Defining Inferiority and Superiority? Promoting Equality or Celebrating Difference? What do you think?

This post was brilliant and I agree 100%. We don't know how much of the differences are biological and how much are social.

Thus the only logical path forward is to remove all the social differences we can and see where we get stuck. Basically, there's 3 steps:

1) Equality under the law. This means now law that distinguishes based on sex, and everyone has equal treatment under the law. With the exception of a few dangling issues (abortion, birth control, the draft) we've achieved this.

2) Equality of application of the law. We're not even close to this. Even when the law is the same, we treat people differently based on gender or sex. Despite equal laws, a woman who molests a young boy is not sentenced appropriately in comparison to a man who molests a young girl. Despite laws banning hiring discrimination, women are likely to be paid less or discriminated against in hiring on the basis of their sex.

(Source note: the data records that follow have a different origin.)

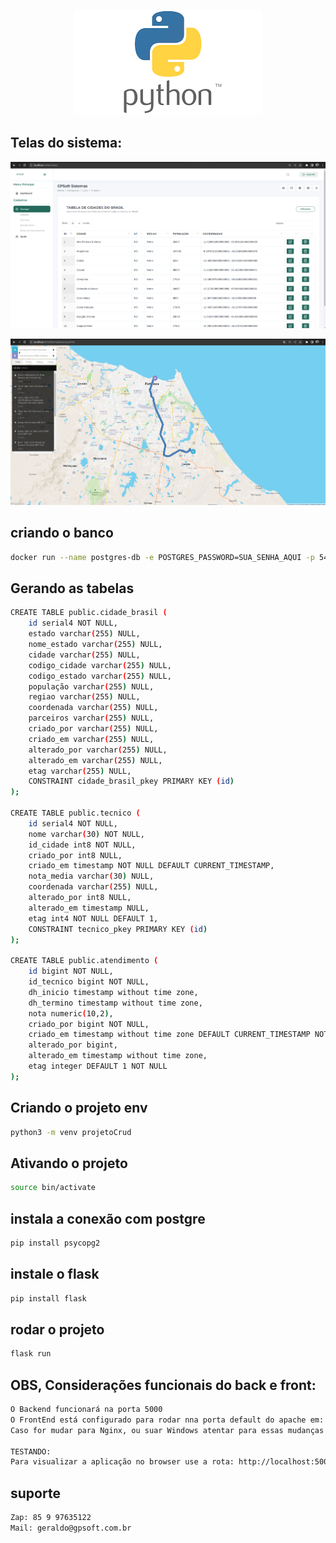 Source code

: <p align="center">
  <img src="./assets/images/python.png" width="300" alt="Python" /></a>
</p>

## Telas do sistema:
<p align="center">
  <img src="./assets/images/crud.png" width="800" alt="Tela CRUD Cidades" /></a>
</p>
<p align="center">
  <img src="./assets/images/mapa.png" width="800" alt="Modelo Mapa" /></a>
</p>

## criando o banco
```bash
docker run --name postgres-db -e POSTGRES_PASSWORD=SUA_SENHA_AQUI -p 5432:5432 -d postgres
```
## Gerando as tabelas
```bash
CREATE TABLE public.cidade_brasil (
	id serial4 NOT NULL,
	estado varchar(255) NULL,
	nome_estado varchar(255) NULL,
	cidade varchar(255) NULL,
	codigo_cidade varchar(255) NULL,
	codigo_estado varchar(255) NULL,
	população varchar(255) NULL,
	regiao varchar(255) NULL,
	coordenada varchar(255) NULL,
	parceiros varchar(255) NULL,
	criado_por varchar(255) NULL,
	criado_em varchar(255) NULL,
	alterado_por varchar(255) NULL,
	alterado_em varchar(255) NULL,
	etag varchar(255) NULL,
	CONSTRAINT cidade_brasil_pkey PRIMARY KEY (id)
);

CREATE TABLE public.tecnico (
	id serial4 NOT NULL,
	nome varchar(30) NOT NULL,
	id_cidade int8 NOT NULL,
	criado_por int8 NULL,
	criado_em timestamp NOT NULL DEFAULT CURRENT_TIMESTAMP,
	nota_media varchar(30) NULL,
	coordenada varchar(255) NULL,
	alterado_por int8 NULL,
	alterado_em timestamp NULL,
	etag int4 NOT NULL DEFAULT 1,
	CONSTRAINT tecnico_pkey PRIMARY KEY (id)
);

CREATE TABLE public.atendimento (
    id bigint NOT NULL,
    id_tecnico bigint NOT NULL,
    dh_inicio timestamp without time zone,
    dh_termino timestamp without time zone,
    nota numeric(10,2),
    criado_por bigint NOT NULL,
    criado_em timestamp without time zone DEFAULT CURRENT_TIMESTAMP NOT NULL,
    alterado_por bigint,
    alterado_em timestamp without time zone,
    etag integer DEFAULT 1 NOT NULL
);
```

## Criando o projeto env
```bash
python3 -m venv projetoCrud
```

## Ativando o projeto
```bash
source bin/activate
```

## instala a conexão com postgre
```bash
pip install psycopg2
```

## instale o flask
```bash
pip install flask
```

## rodar o projeto
```bash
flask run
```

## OBS, Considerações funcionais do back e front:
```bash
O Backend funcionará na porta 5000
O FrontEnd está configurado para rodar nna porta default do apache em: http://localhost/GPSoft/
Caso for mudar para Nginx, ou suar Windows atentar para essas mudanças ok.

TESTANDO:
Para visualizar a aplicação no browser use a rota: http://localhost:5000/cidades

```

## suporte
```bash
Zap: 85 9 97635122
Mail: geraldo@gpsoft.com.br
```
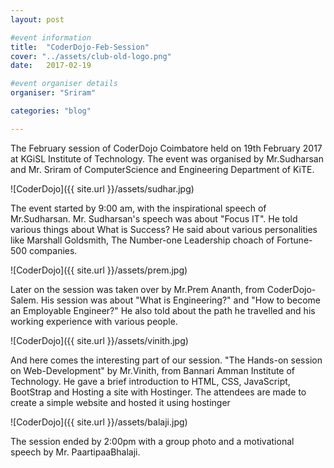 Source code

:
 ```yaml
---
layout: post

#event information
title:  "CoderDojo-Feb-Session"
cover: "../assets/club-old-logo.png"
date:   2017-02-19

#event organiser details
organiser: "Sriram"

categories: "blog"

---
```


The February session of CoderDojo Coimbatore held on 19th February 2017 at KGiSL Institute of Technology. The event was organised by Mr.Sudharsan and Mr. Sriram of ComputerScience and Engineering Department of KiTE.

![CoderDojo]({{ site.url }}/assets/sudhar.jpg)

The event started by 9:00 am, with the inspirational speech of Mr.Sudharsan. Mr. Sudharsan's speech was about "Focus IT". He told various things about What is Success? He said about various personalities like Marshall Goldsmith, The Number-one Leadership choach of Fortune-500 companies.

![CoderDojo]({{ site.url }}/assets/prem.jpg)

Later on the session was taken over by Mr.Prem Ananth, from CoderDojo-Salem. His session was about "What is Engineering?" and "How to become an Employable Engineer?" He also told about the path he travelled and his working experience with various people.

![CoderDojo]({{ site.url }}/assets/vinith.jpg)

And here comes the interesting part of our session. "The Hands-on session on Web-Development" by Mr.Vinith, from Bannari Amman Institute of Technology. He gave a brief introduction to HTML, CSS, JavaScript, BootStrap and Hosting a site with Hostinger. The attendees are made to create a simple website and hosted it using hostinger

![CoderDojo]({{ site.url }}/assets/balaji.jpg)

The session ended by 2:00pm with a group photo and a motivational speech by Mr. PaartipaaBhalaji.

3) Equal social opportunity. This is the last hurdle. There should be no stigma associated with a woman entering STEM, or a man entering teaching or being a househusband. There should be no stigma associated with a woman having a lot of past sexual partners, or a man having none. Again, we're not even close to this.

Only once steps 1, 2, and 3 are completed can we make an effective judgement as to how much of our gender inequality is due to biology and how much is social conditioning. If men still outnumber women in STEM or women still outnumber men in caregivers, we just need to accept these differences. What's important is that no man who wants to be a caregiver, nor no woman who wants to be in STEM, feels that they can't be because of their gender - and that everyone has the opportunity to explore and pick what they want to do on an equal footing.

Thus, equality of opportunity, not equality of outcome.